A second set of technologies with the potential to accelerate the development of trading expertise is biofeedback. If, indeed, the learner gains more from the implicit learning trials by maintaining a high level of focus and concentration, then any techniques that expand one's focus could meaningfully increase the efficiency of learning. At present, I am experimenting with forehead temperature feedback as an indirect measure of blood flow to the brain's prefrontal cortex. As cognitive scientist Elkhonon Goldberg emphasized in his text The Executive Brain, this region is largely responsible for our concentration, decision making, and other executive functions. To the degree that the activation of the frontal lobes can be increased, executive control over behavior and the ability to process new information is potentially expanded.

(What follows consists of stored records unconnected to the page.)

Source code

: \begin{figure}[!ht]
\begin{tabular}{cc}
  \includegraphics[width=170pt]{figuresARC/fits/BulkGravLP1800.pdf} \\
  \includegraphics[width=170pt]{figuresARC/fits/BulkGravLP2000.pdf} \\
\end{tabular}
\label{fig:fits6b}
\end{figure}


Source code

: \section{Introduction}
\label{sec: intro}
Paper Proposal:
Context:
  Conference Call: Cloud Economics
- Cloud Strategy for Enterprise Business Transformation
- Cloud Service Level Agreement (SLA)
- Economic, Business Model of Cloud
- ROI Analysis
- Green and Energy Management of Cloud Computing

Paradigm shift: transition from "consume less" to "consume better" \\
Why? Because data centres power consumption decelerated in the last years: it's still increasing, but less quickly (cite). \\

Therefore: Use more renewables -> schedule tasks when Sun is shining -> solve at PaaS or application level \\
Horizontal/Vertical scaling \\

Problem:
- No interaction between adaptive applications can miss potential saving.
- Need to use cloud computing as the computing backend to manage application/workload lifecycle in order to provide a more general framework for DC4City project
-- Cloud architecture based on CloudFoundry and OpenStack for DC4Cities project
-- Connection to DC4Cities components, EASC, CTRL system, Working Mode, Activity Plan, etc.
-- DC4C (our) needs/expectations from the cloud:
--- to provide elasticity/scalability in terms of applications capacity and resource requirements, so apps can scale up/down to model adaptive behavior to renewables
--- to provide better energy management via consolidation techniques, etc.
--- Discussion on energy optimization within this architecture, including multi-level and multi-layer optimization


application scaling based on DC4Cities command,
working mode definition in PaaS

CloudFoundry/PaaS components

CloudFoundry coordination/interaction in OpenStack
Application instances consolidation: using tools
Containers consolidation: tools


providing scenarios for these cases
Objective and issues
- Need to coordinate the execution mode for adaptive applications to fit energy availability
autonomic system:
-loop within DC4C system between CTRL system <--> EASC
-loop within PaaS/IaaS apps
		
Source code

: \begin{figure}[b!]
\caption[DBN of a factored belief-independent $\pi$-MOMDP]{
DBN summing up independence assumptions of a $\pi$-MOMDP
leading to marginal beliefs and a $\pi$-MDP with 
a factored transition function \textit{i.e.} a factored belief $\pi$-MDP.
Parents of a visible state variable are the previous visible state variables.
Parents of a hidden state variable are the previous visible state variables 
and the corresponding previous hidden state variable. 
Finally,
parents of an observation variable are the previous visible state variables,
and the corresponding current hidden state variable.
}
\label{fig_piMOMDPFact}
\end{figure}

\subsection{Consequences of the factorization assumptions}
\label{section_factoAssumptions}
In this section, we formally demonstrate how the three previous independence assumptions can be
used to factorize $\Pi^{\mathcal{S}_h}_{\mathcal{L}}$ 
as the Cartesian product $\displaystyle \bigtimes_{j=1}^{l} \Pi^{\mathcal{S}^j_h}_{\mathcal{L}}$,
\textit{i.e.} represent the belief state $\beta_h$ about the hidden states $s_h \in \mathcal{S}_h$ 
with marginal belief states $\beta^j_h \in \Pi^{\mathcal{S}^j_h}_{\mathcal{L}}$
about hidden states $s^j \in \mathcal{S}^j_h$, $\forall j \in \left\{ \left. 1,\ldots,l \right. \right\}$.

Goldberg cited a range of evidence suggesting that the exercise of brain regions contributes to their development, including cognitive exercises that enhance the functioning of the frontal lobes and that forestall the deterioration associated with aging. He envisions gymnasiums for the mind, which promote cognitive fitness. Rather than attempt to cultivate specific mental processes, Goldberg asserted, people might try to actually reshape the brain. The intensive use of biofeedback to exercise the brain regions responsible for concentration may be among the most promising ways in which traders can maximize their learning and develop expertise. Perhaps it is possible to accelerate this development to the point that the normal 10 years needed to achieve expertise could be reduced significantly.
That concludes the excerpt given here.